Soldiers

Symbol Analysis

At first, it seems like the image of soldiers is just one more instance of Graves saying that children experience things differently than adults. But in reality, these soldiers introduce a whole dimension of adult life that struck very deep at the core of Graves' personal experience. Graves himself was a soldier in World War One, and the experience of fighting left him traumatized and fragile. In fact, the only way he could recover from the horrors of WWI was to talk about his experiences and to make sense of them by putting them into words. As you can probably imagine, this experience is reflected in the ideas Graves expresses in "The Cool Web."

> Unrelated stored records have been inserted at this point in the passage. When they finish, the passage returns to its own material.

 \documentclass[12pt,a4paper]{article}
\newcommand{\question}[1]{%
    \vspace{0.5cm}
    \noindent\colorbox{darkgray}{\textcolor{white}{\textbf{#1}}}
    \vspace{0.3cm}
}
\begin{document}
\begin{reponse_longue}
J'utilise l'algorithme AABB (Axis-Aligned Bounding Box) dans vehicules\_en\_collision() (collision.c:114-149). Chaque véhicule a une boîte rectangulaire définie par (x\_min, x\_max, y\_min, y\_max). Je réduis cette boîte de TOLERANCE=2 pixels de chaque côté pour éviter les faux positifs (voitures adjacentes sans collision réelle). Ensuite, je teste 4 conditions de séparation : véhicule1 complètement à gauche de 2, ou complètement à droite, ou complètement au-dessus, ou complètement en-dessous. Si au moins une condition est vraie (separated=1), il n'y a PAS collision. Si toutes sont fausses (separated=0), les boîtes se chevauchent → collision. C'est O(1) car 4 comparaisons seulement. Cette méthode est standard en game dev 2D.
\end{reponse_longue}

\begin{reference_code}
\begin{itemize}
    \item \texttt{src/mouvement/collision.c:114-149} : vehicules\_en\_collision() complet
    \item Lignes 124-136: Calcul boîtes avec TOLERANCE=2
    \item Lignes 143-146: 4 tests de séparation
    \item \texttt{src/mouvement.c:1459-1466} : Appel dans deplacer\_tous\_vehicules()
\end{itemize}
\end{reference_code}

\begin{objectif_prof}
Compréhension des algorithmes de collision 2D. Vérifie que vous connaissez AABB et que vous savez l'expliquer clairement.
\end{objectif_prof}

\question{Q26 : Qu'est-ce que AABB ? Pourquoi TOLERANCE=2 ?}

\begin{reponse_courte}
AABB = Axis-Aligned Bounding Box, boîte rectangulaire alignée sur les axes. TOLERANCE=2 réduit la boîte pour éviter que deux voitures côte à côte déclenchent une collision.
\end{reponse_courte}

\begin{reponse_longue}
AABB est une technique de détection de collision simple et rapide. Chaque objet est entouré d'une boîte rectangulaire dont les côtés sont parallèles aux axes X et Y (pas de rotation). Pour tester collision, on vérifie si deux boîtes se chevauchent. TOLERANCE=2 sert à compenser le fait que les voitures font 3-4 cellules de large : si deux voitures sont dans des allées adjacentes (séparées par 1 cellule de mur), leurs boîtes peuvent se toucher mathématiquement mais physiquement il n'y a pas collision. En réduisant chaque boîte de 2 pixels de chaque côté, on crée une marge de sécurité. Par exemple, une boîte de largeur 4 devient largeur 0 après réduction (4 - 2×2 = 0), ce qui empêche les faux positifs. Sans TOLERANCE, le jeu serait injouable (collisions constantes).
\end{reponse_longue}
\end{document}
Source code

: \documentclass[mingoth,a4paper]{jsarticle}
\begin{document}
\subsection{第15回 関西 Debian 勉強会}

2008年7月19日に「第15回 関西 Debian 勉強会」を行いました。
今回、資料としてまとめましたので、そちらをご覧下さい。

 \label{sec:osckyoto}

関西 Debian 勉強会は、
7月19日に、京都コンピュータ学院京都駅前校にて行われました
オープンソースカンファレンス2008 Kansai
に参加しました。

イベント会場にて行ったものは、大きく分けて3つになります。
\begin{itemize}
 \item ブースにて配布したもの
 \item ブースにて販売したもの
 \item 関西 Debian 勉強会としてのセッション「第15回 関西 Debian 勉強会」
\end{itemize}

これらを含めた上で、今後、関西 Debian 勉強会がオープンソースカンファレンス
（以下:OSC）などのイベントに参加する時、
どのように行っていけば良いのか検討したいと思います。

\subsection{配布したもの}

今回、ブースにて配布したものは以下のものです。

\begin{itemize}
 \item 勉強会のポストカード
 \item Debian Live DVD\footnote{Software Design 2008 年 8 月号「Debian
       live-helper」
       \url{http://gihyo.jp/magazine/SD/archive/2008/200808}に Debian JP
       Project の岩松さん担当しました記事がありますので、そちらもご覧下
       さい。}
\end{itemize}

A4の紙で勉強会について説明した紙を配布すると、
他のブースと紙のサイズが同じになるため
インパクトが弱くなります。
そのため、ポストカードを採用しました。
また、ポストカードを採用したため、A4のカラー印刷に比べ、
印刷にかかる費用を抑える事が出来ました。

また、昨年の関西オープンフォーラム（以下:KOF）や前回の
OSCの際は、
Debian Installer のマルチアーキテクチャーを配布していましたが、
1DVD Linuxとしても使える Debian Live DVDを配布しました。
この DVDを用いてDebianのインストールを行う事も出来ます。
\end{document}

When he first mentions "the tall soldiers drumming by" (4), Graves suggests that children don't really understand all of the significance that's attached to the soldiers. The children don't understand the horrors of war or the complicated historical reasons why countries go to war in the first place. But Graves is also implying here that the reality of war is something that adults constantly have to come to terms with, and that adults can only do this by putting their opinions and experiences into words—hey, kind of like Graves is doing by writing this poem.

Soldiers' Timeline

  • Line 4: When the soldiers first pop up in this poem, they seem like they're just another example of something children don't have the ability to talk about. In this sense, the soldiers are "dreadful," but no more dreadful than the hot day or "the scent of the summer rose" (2). 
  • Line 8: Graves has mentioned the "dreadful soldiers" once already by mentioning how kids don't know how to make sense of them. But here, he talks about "our" relationship to the soldiers and says that, through language, we're able to "spell away the soldiers and the fright" (8). In other words, we can think of scary soldiers and make sense of their existence through words, reminding ourselves that war has always been a part of history and that the soldiers are there to protect us. 
  • Lines 17-18: By this point in the poem, Graves has suggested that language might be a bad thing, since it tends to dull our experience of the world. But in the final lines of the poem, he says that if we didn't have language to help us rationalize our lives, we'd have to face "the dark sky and the [war] drums" (17) directly, and we'd probably "go mad no doubt and die that way" (18). In other words, he's saying that our experiences would be way too horrifying and overwhelming if we didn't have a way of filtering them out. Just imagine if you suddenly got it with all of the horrors and suffering that are going on in the world. You'd probably go totally crazy. In the words of T.S. Eliot, "humankind cannot bear very much reality," so we need language to help us filter it.